Comparability, Scalability And Other Challenges
“If you find something that seems to be working very well, that’s yielding strong ROI for a client — whether it’s the data set or the platform, or a combination of factors — then you of course want to scale that up,” Toller says. “But everybody seems to have a different way of approaching modeling and targeting. Everyone has their own ‘secret sauce’ for yielding the best performance for the client. So doing valid comparisons of performance, and understanding why one way worked better than another, can be a challenge for agencies and clients.”

Looking at the broader picture, Toller stresses that the lack of consistent metrics and a common currency “within and across” channels and media is one of the biggest obstacles to more mainstream adoption of programmatic practices in television.

While she doesn’t expect overnight change, she says she looks forward to the time when systems and practices will be streamlined enough to allow for buying on a performance basis, meaning paying only for impressions actually delivered.

“If we can use the technology coming on in the programmatic space that allows for monitoring more or less in real time, we can also get away from makegoods and all of the antiquated practices that are a huge drain on resources on both sides,” she adds.

A longer-term wish: “If someone could come up with a solution for every client to be able to tie every impression back to some type of an action, that would be the Holy Grail.”

The Mandate For Change
Empower did “quite a few” programmatic deals for clients at 2016’s upfronts, but such deals will likely continue to grow incrementally each year in the industry, rather than “leap from 10% to 80% of deals in one year,” she says — much as she’s hoping for much more widespread PTV adoption within just two or three years.

“Marketers are just not in a position where they can continue to commit to four quarters of advertising and be tied to 70% of that,” Toller stresses. “Everyone now is held to EBITDA or ROI or other KPIs, and when you have these antiquated models, marketers have a very hard time operating and being able to react to the business under those circumstances.”

While she’s pleased that some television network groups are beginning to offer enriched-data options, lingering resistance to change is without question one key obstacle to faster PTV adoption, Toller says.
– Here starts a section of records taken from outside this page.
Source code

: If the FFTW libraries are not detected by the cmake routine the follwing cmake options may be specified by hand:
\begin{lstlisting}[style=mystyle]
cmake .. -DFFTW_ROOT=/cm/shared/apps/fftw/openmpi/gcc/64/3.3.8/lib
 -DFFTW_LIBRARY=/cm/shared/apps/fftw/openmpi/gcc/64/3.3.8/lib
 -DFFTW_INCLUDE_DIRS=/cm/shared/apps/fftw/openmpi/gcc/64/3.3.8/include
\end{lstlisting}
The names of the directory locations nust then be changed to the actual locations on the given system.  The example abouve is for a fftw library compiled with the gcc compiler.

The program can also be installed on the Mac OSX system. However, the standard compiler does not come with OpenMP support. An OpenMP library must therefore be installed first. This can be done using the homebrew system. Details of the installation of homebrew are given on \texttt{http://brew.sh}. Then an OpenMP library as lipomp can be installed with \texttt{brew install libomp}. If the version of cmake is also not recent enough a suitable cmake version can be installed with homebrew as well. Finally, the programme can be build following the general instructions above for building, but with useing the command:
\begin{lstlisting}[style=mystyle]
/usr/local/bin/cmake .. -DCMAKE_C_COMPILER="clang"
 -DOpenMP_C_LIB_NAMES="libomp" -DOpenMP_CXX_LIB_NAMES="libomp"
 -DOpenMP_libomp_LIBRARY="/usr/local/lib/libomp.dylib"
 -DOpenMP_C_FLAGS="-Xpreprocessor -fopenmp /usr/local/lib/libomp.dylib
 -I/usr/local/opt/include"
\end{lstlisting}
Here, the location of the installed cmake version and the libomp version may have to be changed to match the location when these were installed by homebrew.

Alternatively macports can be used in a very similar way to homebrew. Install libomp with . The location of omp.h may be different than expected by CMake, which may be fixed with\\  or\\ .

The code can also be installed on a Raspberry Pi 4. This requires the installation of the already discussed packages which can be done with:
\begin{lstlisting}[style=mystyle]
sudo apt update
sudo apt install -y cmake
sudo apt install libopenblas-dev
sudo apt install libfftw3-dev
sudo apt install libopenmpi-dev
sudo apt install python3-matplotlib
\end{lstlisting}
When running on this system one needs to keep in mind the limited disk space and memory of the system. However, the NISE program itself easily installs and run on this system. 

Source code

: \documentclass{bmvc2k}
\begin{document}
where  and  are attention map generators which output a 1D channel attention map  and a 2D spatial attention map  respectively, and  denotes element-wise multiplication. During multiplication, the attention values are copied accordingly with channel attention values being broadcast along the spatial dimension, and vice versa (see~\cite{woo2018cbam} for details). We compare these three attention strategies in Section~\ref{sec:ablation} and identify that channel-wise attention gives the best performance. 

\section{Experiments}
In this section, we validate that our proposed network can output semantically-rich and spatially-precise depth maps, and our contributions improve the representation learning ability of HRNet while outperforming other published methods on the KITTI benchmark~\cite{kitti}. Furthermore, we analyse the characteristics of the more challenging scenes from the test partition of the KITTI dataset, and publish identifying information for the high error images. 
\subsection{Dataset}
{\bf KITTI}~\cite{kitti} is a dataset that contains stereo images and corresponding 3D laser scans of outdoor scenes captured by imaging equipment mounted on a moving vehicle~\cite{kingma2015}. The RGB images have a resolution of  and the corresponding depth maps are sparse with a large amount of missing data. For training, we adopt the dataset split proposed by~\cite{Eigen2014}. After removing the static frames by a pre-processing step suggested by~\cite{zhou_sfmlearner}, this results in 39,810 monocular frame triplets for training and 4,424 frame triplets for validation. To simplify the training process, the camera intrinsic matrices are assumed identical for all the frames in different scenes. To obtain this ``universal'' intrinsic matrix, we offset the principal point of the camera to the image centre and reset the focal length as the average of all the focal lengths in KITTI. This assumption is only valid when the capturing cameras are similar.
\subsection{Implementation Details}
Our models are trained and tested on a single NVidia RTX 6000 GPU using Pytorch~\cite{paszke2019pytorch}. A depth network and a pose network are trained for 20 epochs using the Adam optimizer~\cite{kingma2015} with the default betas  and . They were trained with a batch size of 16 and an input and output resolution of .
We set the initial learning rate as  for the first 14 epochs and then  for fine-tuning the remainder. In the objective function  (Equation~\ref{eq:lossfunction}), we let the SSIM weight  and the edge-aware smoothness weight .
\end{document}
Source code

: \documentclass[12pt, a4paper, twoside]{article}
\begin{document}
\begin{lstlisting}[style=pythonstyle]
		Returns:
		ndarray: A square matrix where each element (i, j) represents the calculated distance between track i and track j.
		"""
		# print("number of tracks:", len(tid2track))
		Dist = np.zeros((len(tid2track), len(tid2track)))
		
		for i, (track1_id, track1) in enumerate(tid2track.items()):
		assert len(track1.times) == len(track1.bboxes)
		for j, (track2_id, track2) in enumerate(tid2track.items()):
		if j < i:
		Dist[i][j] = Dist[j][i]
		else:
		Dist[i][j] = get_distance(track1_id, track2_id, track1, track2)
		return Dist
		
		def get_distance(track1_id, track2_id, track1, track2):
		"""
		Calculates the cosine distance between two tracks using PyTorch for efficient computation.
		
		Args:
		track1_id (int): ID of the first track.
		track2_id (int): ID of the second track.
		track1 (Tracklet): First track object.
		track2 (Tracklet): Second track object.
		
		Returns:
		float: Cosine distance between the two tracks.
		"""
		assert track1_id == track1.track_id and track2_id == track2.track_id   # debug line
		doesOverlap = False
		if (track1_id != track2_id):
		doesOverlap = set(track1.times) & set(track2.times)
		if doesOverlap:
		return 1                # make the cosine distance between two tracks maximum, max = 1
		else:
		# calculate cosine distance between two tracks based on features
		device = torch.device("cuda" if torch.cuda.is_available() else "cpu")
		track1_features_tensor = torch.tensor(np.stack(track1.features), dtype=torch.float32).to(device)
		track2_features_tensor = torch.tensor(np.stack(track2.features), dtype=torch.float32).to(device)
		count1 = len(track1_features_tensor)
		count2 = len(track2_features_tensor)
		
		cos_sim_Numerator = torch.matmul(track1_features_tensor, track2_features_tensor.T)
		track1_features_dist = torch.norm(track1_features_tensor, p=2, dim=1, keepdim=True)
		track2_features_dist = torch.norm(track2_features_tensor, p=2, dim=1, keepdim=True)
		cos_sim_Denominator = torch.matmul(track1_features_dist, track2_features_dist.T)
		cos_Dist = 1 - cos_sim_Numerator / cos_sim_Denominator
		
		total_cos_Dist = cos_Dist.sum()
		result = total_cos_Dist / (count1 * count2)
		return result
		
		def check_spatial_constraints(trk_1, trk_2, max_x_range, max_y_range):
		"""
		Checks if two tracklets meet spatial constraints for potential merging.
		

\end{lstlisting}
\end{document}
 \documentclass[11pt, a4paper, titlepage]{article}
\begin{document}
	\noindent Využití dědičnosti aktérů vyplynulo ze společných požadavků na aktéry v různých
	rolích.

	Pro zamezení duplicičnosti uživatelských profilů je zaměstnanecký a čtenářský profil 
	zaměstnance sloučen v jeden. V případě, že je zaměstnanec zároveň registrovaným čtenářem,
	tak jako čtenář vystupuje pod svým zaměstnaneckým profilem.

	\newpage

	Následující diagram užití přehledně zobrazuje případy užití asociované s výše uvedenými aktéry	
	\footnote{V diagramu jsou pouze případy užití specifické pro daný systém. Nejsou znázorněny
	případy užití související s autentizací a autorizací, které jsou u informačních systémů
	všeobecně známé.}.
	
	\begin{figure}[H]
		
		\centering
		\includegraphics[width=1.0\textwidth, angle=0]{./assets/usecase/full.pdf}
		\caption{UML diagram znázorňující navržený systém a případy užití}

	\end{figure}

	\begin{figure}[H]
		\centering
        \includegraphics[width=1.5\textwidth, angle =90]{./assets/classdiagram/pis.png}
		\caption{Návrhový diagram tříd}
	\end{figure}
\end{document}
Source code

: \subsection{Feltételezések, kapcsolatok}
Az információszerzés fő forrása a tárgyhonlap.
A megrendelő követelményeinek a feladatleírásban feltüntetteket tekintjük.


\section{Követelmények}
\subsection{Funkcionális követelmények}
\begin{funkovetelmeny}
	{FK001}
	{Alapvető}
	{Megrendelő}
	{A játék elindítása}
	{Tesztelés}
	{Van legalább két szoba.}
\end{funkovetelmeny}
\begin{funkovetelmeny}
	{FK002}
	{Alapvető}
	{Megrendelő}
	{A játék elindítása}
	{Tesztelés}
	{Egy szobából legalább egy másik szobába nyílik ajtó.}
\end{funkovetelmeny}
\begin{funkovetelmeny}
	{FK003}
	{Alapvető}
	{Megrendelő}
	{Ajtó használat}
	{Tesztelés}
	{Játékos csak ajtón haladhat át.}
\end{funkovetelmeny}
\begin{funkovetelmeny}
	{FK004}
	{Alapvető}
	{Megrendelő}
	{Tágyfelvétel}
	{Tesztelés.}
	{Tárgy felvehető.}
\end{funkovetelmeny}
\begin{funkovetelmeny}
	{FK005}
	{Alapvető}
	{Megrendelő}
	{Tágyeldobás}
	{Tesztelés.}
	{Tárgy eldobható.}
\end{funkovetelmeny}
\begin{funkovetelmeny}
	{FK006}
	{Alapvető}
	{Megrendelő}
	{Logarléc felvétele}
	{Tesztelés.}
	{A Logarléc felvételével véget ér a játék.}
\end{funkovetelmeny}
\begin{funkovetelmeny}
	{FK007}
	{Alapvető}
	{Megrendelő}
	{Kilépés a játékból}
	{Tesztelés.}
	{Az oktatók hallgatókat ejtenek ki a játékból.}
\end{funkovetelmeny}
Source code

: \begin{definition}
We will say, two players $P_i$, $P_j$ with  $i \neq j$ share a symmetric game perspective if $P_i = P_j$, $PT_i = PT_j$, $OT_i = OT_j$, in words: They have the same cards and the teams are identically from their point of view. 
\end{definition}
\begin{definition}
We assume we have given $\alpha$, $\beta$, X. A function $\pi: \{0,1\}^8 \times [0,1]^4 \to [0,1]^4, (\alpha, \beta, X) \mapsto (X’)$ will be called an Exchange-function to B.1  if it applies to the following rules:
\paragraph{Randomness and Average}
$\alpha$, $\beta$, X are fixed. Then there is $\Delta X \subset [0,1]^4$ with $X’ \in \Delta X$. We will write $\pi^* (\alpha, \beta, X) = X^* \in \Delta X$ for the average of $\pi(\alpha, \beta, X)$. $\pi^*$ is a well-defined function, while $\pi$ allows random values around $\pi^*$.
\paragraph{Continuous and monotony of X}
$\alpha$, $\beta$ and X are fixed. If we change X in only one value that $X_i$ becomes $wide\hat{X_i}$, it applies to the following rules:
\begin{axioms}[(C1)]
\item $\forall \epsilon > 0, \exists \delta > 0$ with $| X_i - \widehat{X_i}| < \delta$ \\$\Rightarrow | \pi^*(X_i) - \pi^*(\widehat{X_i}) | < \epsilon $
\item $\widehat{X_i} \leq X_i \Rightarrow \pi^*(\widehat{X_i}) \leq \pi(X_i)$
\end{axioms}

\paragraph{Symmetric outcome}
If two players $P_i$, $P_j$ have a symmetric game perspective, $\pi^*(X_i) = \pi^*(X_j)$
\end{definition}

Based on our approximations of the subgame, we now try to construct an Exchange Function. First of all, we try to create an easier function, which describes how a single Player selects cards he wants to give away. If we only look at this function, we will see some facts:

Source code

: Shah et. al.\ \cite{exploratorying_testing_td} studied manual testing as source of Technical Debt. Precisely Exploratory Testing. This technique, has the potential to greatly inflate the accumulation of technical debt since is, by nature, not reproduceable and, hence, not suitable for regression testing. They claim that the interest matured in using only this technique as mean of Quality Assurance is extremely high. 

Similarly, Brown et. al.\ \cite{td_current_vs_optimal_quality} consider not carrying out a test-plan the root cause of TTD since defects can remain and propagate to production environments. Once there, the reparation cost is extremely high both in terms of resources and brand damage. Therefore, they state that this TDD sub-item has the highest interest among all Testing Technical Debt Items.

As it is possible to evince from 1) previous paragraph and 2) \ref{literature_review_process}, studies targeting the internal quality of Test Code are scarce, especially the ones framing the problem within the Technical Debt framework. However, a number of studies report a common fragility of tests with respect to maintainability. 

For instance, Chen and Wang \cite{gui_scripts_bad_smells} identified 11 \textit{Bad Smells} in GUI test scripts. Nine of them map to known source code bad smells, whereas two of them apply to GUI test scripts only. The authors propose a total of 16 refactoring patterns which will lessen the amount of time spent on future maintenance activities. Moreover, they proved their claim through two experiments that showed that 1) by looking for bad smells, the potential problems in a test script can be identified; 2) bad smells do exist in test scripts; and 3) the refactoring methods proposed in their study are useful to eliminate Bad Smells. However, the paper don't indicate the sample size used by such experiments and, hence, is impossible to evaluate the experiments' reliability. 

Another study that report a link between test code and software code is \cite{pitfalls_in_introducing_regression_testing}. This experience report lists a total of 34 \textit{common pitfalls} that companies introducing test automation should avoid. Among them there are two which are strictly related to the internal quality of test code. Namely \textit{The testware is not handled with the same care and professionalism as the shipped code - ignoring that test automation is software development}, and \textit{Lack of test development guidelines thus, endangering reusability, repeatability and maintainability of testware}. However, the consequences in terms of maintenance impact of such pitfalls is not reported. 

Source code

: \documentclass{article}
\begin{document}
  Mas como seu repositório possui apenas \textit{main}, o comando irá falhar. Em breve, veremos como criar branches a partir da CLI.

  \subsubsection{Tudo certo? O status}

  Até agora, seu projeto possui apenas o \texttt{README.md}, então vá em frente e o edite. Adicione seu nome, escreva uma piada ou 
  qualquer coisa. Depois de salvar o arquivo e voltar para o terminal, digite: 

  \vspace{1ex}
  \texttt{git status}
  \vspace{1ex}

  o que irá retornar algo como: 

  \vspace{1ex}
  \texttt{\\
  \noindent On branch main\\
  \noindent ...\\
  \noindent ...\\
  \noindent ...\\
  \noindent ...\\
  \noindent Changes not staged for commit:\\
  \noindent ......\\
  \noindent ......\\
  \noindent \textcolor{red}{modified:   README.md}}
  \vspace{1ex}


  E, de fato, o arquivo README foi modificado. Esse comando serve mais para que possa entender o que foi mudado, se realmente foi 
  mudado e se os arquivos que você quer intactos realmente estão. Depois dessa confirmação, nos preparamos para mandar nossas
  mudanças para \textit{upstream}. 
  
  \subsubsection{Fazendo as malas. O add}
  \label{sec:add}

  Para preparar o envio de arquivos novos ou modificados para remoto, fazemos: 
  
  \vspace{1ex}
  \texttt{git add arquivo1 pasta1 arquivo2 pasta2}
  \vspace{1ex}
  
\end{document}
One factor behind reluctance to move away from the predictable, largely controllable GRP-based business model, she acknowledges, is that enabling different advertisers to target varying, data-enriched segments “makes it very difficult for the sellers to manage their inventories and project revenue, because they don’t know how many impressions they have to sell in the marketplace.”

Still, she says, such reservations and obstacles must be overcome.

“Many [sellers] I’ve spoken with say, ‘We’re heavily sold, and we’ve had quarter over quarter ratings growth, and there’s no need for us to move into programmatic,’” Toller notes. “But that has nothing to do with why you would venture into programmatic. You would do that to give your clients what they want, which is the ability to use different data sets to minimize the waste in the audiences they’re reaching, to improve their ROI. Those groups that are starting to move in that direction are putting themselves in a good place to gain share from networks that aren’t. And those that aren’t should remember that there are many examples of industries that were undone by thinking that they didn’t need to change.”

She’s quick to add that resistance to change is also common within agencies and present to some extent even in client organizations.

“The key parties need to collaborate to identify and quell these fears,” she says. “They also need to work together to remove barriers such as siloed organizational structures, sales-channel conflicts, and resistance to adopting new targeting, measurement and currency standards. At the end of the day, we’re all buying content. So we need to align around content, not get hung up on where and how it’s delivered.

“We also need to standardize API specs, and create a common nomenclature,” Toller adds. “We need partners to be forthright about fees and inventory sources. And we need to learn from what’s happened in the digital space. We should apply what’s worked there to the video space and avoid repeating what hasn’t worked.”